Your assignment:
Scanning the entries below, copy every line that contains the word "need".

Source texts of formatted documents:
__________

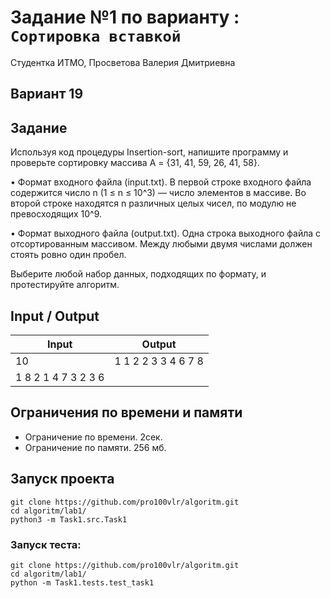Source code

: # Задание №1 по варианту  : `Сортировка вставкой`
Студентка ИТМО,  Просветова Валерия Дмитриевна

## Вариант 19

## Задание 

Используя код процедуры Insertion-sort, напишите программу и проверьте сортировку массива A = {31, 41, 59, 26, 41, 58}.

• Формат входного файла (input.txt). В первой строке входного файла содержится число n (1 ≤ n ≤ 10^3) — число элементов в массиве. Во второй
строке находятся n различных целых чисел, по модулю не превосходящих
10^9.

• Формат выходного файла (output.txt). Одна строка выходного файла с
отсортированным массивом. Между любыми двумя числами должен стоять
ровно один пробел.

Выберите любой набор данных, подходящих по формату, и протестируйте
алгоритм.

## Input / Output 

| Input              | Output             |
|--------------------|--------------------|
| 10                 | 1 1 2 2 3 3 4 6 7 8|
| 1 8 2 1 4 7 3 2 3 6|                    |


## Ограничения по времени и памяти

- Ограничение по времени. 2сек.
- Ограничение по памяти. 256 мб.


## Запуск проекта

`git clone https://github.com/pro100vlr/algoritm.git`   
`cd algoritm/lab1/`  
`python3 -m Task1.src.Task1`   

   
### Запуск теста:   
   
`git clone https://github.com/pro100vlr/algoritm.git`   
`cd algoritm/lab1/`  
`python -m Task1.tests.test_task1`   


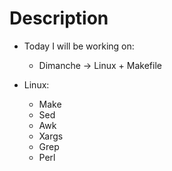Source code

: # Description

- Today I will be working on:
    - Dimanche ->  Linux + Makefile

- Linux:
  - Make
  - Sed
  - Awk
  - Xargs
  - Grep
  - Perl
    
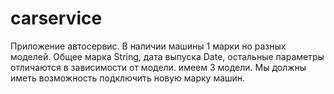 # carservice

Приложение автосервис.
В наличии машины 1 марки но разных моделей. Общее марка String, дата выпуска Date, остальные параметры отличаются в
зависимости от модели. имеем 3 модели.
Мы должны иметь возможность подключить новую марку машин.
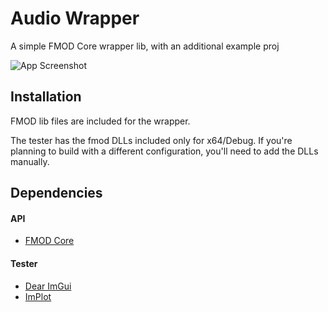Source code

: 
# Audio Wrapper

A simple FMOD Core wrapper lib, with an additional example proj



![App Screenshot](https://raw.githubusercontent.com/nicex000/FMOD-Wrapper/master/media/image.png)


## Installation

FMOD lib files are included for the wrapper.

The tester has the fmod DLLs included only for x64/Debug. If you're planning to build with a different configuration, you'll need to add the DLLs manually.
## Dependencies
#### API
 - [FMOD Core](https://www.fmod.com/core)
#### Tester
 - [Dear ImGui](https://github.com/ocornut/imgui)
 - [ImPlot](https://github.com/epezent/implot)

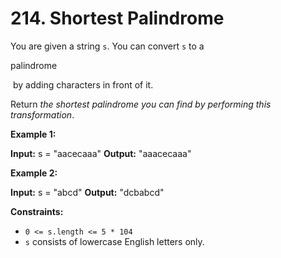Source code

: # 214. Shortest Palindrome 

You are given a string `s`. You can convert `s` to a 

palindrome

 by adding characters in front of it.

Return _the shortest palindrome you can find by performing this transformation_.

**Example 1:**

**Input:** s = "aacecaaa"
**Output:** "aaacecaaa"

**Example 2:**

**Input:** s = "abcd"
**Output:** "dcbabcd"

**Constraints:**

- `0 <= s.length <= 5 * 104`
- `s` consists of lowercase English letters only.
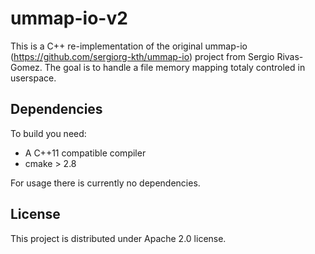 ummap-io-v2
===========

This is a C++ re-implementation of the original ummap-io (https://github.com/sergiorg-kth/ummap-io) 
project from Sergio Rivas-Gomez. 
The goal is to handle a file memory mapping totaly controled in userspace.

Dependencies
------------

To build you need:
 - A C++11 compatible compiler
 - cmake > 2.8

For usage there is currently no dependencies.

License
-------

This project is distributed under Apache 2.0 license.
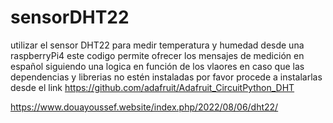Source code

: # sensorDHT22  
utilizar el sensor DHT22 para medir temperatura y humedad desde una raspberryPi4
este codigo permite ofrecer los mensajes de medición en español siguiendo una logica en función de los vlaores
en caso que las dependencias y librerias no estén instaladas por favor procede a instalarlas desde el link https://github.com/adafruit/Adafruit_CircuitPython_DHT

https://www.douayoussef.website/index.php/2022/08/06/dht22/
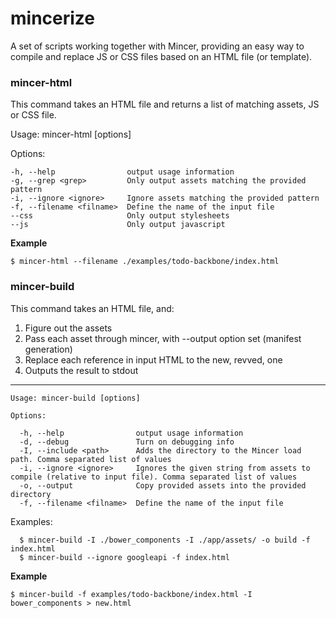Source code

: mincerize
=========

A set of scripts working together with Mincer, providing an easy way to
compile and replace JS or CSS files based on an HTML file (or template).

### mincer-html

This command takes an HTML file and returns a list of matching assets,
JS or CSS file.

  Usage: mincer-html [options]

  Options:

    -h, --help                output usage information
    -g, --grep <grep>         Only output assets matching the provided pattern
    -i, --ignore <ignore>     Ignore assets matching the provided pattern
    -f, --filename <filname>  Define the name of the input file
    --css                     Only output stylesheets
    --js                      Only output javascript


**Example**

    $ mincer-html --filename ./examples/todo-backbone/index.html


### mincer-build

This command takes an HTML file, and:

1. Figure out the assets
2. Pass each asset through mincer, with --output option set (manifest generation)
3. Replace each reference in input HTML to the new, revved, one
4. Outputs the result to stdout

---

    Usage: mincer-build [options]

    Options:

      -h, --help                output usage information
      -d, --debug               Turn on debugging info
      -I, --include <path>      Adds the directory to the Mincer load path. Comma separated list of values
      -i, --ignore <ignore>     Ignores the given string from assets to compile (relative to input file). Comma separated list of values
      -o, --output              Copy provided assets into the provided directory
      -f, --filename <filname>  Define the name of the input file


  Examples:

      $ mincer-build -I ./bower_components -I ./app/assets/ -o build -f index.html
      $ mincer-build --ignore googleapi -f index.html

**Example**

    $ mincer-build -f examples/todo-backbone/index.html -I bower_components > new.html
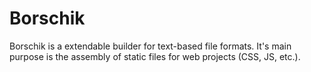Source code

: # Borschik

Borschik is a extendable builder for text-based file formats.
It's main purpose is the assembly of static files for web projects (CSS, JS, etc.).

<!-- Yandex.Metrika counter -->
<img src="//mc.yandex.ru/watch/12831025" style="position:absolute; left:-9999px;" alt="" />
<!-- /Yandex.Metrika counter -->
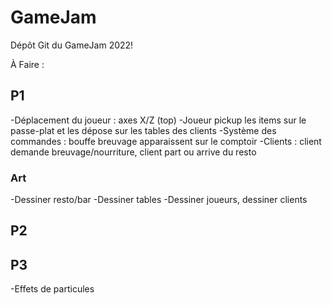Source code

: # GameJam
Dépôt Git du GameJam 2022!


À Faire :

<h2>P1</h2>
-Déplacement du joueur : axes X/Z (top)
-Joueur pickup les items sur le passe-plat et les dépose sur les tables des clients
-Système des commandes : bouffe breuvage apparaissent sur le comptoir
-Clients : client demande breuvage/nourriture, client part ou arrive du resto

<h3>Art</h3>
-Dessiner resto/bar
-Dessiner tables
-Dessiner joueurs, dessiner clients

<h2>P2</h2>


<h2>P3</h2>
-Effets de particules


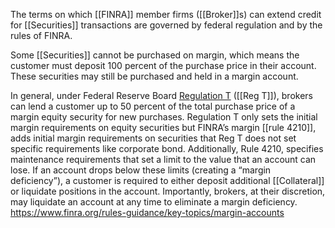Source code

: The terms on which [[FINRA]] member firms ([[Broker]]s) can extend credit for [[Securities]] transactions are governed by federal regulation and by the rules of FINRA.

Some [[Securities]] cannot be purchased on margin, which means the customer must deposit 100 percent of the purchase price in their account. These securities may still be purchased and held in a margin account.

In general, under Federal Reserve Board [Regulation T](http://www.ecfr.gov/cgi-bin/text-idx?tpl=/ecfrbrowse/Title12/12cfr220_main_02.tpl) ([[Reg T]]), brokers can lend a customer up to 50 percent of the total purchase price of a margin equity security for new purchases. Regulation T only sets the initial margin requirements on equity securities but FINRA’s margin [[rule 4210]], adds initial margin requirements on securities that Reg T does not set specific requirements like corporate bond. Additionally, Rule 4210, specifies maintenance requirements that set a limit to the value that an account can lose. If an account drops below these limits (creating a “margin deficiency”), a customer is required to either deposit additional [[Collateral]] or liquidate positions in the account. Importantly, brokers, at their discretion, may liquidate an account at any time to eliminate a margin deficiency.
https://www.finra.org/rules-guidance/key-topics/margin-accounts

__________

Output of the exercise:
The tester has the fmod DLLs included only for x64/Debug. If you're planning to build with a different configuration, you'll need to add the DLLs manually.
To build you need:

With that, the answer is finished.